Acting Attorney General Sarah Harris wrote that the case provides a clear choice between whether the president or the judiciary establishes a sensitive national security litigation policy.
“The Constitution provides a clear answer: President,” Harris wrote. “The Republic cannot afford to make another choice.”
She said the Supreme Court should at least limit Boasberg’s order to five immigrants who brought the challenge.

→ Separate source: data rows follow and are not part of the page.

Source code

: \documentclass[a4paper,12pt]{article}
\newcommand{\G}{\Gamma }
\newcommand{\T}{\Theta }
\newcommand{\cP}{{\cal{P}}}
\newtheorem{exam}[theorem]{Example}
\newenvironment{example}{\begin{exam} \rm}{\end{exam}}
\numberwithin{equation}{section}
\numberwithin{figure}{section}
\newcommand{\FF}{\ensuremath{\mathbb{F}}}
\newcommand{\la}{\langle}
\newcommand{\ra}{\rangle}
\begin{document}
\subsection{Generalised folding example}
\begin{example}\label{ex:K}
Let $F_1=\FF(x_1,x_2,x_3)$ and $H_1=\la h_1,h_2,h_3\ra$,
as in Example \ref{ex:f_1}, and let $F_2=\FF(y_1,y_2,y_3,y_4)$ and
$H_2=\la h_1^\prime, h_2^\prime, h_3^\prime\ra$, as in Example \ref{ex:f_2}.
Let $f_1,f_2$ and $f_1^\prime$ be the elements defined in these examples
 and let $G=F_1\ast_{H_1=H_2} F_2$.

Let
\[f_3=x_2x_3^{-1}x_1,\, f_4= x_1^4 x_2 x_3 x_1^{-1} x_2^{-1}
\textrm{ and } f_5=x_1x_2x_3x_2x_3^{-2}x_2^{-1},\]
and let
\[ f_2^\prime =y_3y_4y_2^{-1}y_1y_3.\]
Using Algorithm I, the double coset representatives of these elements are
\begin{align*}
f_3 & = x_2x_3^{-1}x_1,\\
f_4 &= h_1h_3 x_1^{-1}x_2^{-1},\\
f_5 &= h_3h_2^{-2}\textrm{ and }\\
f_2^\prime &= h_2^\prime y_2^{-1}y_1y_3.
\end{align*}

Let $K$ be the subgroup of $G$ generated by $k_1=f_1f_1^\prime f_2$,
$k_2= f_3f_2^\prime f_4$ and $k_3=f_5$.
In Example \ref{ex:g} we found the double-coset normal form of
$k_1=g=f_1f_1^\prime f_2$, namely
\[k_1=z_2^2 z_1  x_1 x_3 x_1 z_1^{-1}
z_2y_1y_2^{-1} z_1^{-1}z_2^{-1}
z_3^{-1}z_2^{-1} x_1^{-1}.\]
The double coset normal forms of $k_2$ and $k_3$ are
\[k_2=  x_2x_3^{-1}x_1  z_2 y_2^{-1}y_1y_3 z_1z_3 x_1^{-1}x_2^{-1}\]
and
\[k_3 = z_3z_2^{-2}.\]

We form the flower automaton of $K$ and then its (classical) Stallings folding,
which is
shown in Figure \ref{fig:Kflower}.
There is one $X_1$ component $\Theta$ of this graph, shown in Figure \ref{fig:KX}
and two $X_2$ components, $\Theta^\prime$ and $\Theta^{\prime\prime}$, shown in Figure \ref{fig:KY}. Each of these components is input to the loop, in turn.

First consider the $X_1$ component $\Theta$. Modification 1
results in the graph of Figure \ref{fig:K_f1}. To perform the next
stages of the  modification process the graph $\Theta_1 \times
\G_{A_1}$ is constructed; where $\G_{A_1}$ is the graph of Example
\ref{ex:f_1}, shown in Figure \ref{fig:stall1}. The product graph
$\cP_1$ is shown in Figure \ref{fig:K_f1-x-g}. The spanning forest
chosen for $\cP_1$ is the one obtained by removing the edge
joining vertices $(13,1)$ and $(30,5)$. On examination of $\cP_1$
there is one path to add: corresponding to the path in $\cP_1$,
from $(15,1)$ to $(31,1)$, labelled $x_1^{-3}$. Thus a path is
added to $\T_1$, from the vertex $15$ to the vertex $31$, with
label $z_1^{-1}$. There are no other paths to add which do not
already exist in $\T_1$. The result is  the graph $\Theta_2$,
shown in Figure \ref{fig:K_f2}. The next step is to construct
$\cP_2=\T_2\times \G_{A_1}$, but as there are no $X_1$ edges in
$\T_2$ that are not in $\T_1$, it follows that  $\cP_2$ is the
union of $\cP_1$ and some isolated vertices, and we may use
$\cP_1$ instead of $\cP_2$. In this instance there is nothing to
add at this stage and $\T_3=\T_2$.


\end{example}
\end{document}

Harris argued that immigrants could bring individual claims, but that only in Texas, where they are held, along narrower sites.
Twenty-seven Republican lawyers supported the administration and told the Supreme Court that “we have a welcome partner in the presidency who is willing to fight for the safety and security of Americans.”
But a group of conservative and former government officials, including former federal court of appeals judge Michael Ruttig and former CIA director Michael Hayden, said the question is whether the president or the judiciary has the final say on what Congress has given to the president under the alien enemy laws.
“Judicial review is inherent and balanced by the essential checks of framers set out in our constitutional system,” they said in an application led by the state’s Democracy Advocates Fund.
And immigration lawyers who launched an issue called the administration’s demands.
“The president’s efforts to advocate criminal gangs on the (alien enemy law) based on an aggression theory equal to immigration are in complete conflict that a limited delegation of wartime government authority chooses to give him through the law,” they wrote.
The temporary suspension of judges’ deportation was the only thing that would prevent immigrants from being sent to the infamous prison in El Salvador, and “probably never see them again,” they said.
And as the lawsuit continues, the suspension will not hurt the government, they said, as immigrants remain in government custody.
Boasberg was scheduled to hold a hearing on Tuesday about whether to extend the temporary suspension to a long-term interim injunction.